The Gingerbread House Generation?

Are we creating a gingerbread house generation?

Remember the story of Hansel and Gretel, who broke bits off the gingerbread house in the forest becausethey were hungry? Current rates of superannuation payments are creating this situation among the elderly.

The 2006 census showed that 75,500 people over 65 were living in poverty. A further 230,000 superannuitants had a very small secondary income which barely rescued them from the poverty line. Given the ever-escalating prices of food, power and petrol, there must be many more than that number in 2008.

Contrary to popular belief, the majority of superannuitants are not well off. If they own their home, they are considered rich. But how much of your house can you break off to buy a set of dentures or a hearing aid? Could you exchange a few tiles off your roof to pay the power bill, perhaps?

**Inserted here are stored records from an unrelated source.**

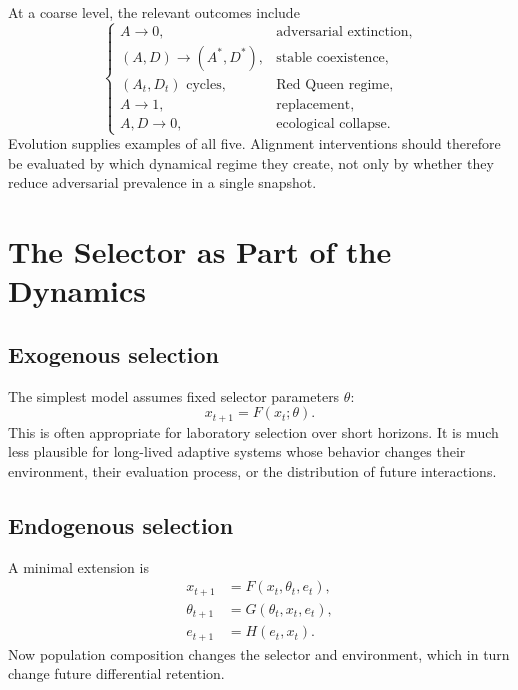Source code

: \documentclass[11pt]{article}
\begin{document}
At a coarse level, the relevant outcomes include
\begin{equation}
\begin{cases}
A\rightarrow 0, & \text{adversarial extinction},\\
(A,D)\rightarrow(A^*,D^*), & \text{stable coexistence},\\
(A_t,D_t)\text{ cycles}, & \text{Red Queen regime},\\
A\rightarrow 1, & \text{replacement},\\
A,D\rightarrow 0, & \text{ecological collapse}.
\end{cases}
\end{equation}
Evolution supplies examples of all five. Alignment interventions should therefore be evaluated by which dynamical regime they create, not only by whether they reduce adversarial prevalence in a single snapshot.

\section{The Selector as Part of the Dynamics}

\subsection{Exogenous selection}

The simplest model assumes fixed selector parameters $\theta$:
\begin{equation}
    x_{t+1}=F(x_t;\theta).
    \label{eq:exogenous}
\end{equation}
This is often appropriate for laboratory selection over short horizons. It is much less plausible for long-lived adaptive systems whose behavior changes their environment, their evaluation process, or the distribution of future interactions.

\subsection{Endogenous selection}

A minimal extension is
\begin{align}
    x_{t+1} &= F(x_t,\theta_t,e_t),\\
    \theta_{t+1} &= G(\theta_t,x_t,e_t),\\
    e_{t+1} &= H(e_t,x_t).
    \label{eq:endogenous-system}
\end{align}
Now population composition changes the selector and environment, which in turn change future differential retention.
\end{document}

The current rate of $426.74 a week for a couple with no other income needs adjusting upwards fast. Take from this princely sum a few standard expenses: $150-$200 rent or rates/house maintenance; $80-100 for food (no meat or cheese here); $50 for power (unless they stay in bed to keep warm); $20 house and contents insurance; $20 for toiletries and household cleaners; $50 for petrol or public transport. That is a total of around $370 a week and you're not even contemplating visits to the doctor or dentist, social activities essential for mental and psychological health such as taking the grandchildren on an outing, car maintenance/registration, clothing. What happens if the washing machine or fridge dies, or you break your glasses or dentures? Forget such luxuries as going to visit your children in another part of the country, or going to a movie now and then.

In this election year, our politicians need to face squarely the ever-increasing demands made on the basic superannuation on which none of them, incidentally, will ever have to rely, given their own generous superannuation prospects. Why should those who have worked hard to make the country what it is today have to take out a reverse mortgage on their house just to survive? This is definitely gingerbread house territory. And what happens when the equity in the house has gone?

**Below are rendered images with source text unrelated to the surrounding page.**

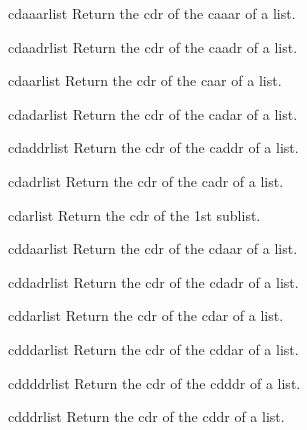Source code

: \begin{accessor}{cdaaar}{list}{}
  Return the cdr of the caaar of a list.
\end{accessor}

\begin{accessor}{cdaadr}{list}{}
  Return the cdr of the caadr of a list.
\end{accessor}

\begin{accessor}{cdaar}{list}{}
  Return the cdr of the caar of a list.
\end{accessor}

\begin{accessor}{cdadar}{list}{}
  Return the cdr of the cadar of a list.
\end{accessor}

\begin{accessor}{cdaddr}{list}{}
  Return the cdr of the caddr of a list.
\end{accessor}

\begin{accessor}{cdadr}{list}{}
  Return the cdr of the cadr of a list.
\end{accessor}

\begin{accessor}{cdar}{list}{}
  Return the cdr of the 1st sublist.
\end{accessor}

\begin{accessor}{cddaar}{list}{}
  Return the cdr of the cdaar of a list.
\end{accessor}

\begin{accessor}{cddadr}{list}{}
  Return the cdr of the cdadr of a list.
\end{accessor}

\begin{accessor}{cddar}{list}{}
  Return the cdr of the cdar of a list.
\end{accessor}

\begin{accessor}{cdddar}{list}{}
  Return the cdr of the cddar of a list.
\end{accessor}

\begin{accessor}{cddddr}{list}{}
  Return the cdr of the cdddr of a list.
\end{accessor}

\begin{accessor}{cdddr}{list}{}
  Return the cdr of the cddr of a list.
\end{accessor}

Newly elected National President of Grey Power Federation NZ Inc, Mr Les Howard, today announced that he, together with his Portfolio Holders, will focus on the apparent hardships facing many New Zealanders at the present time as strategy factors for the forthcoming elections. Mr Howard will be asking Grey Power Associations to be more demanding on Political Parties and the personel standing for political positions to address the many anomalies in some areas of the present legislation and to completely review and rectify these issues to acknowledge present day circumstances.

The people who aspire to political power at the end of this year need to remember the fairy story and what happened to the witch!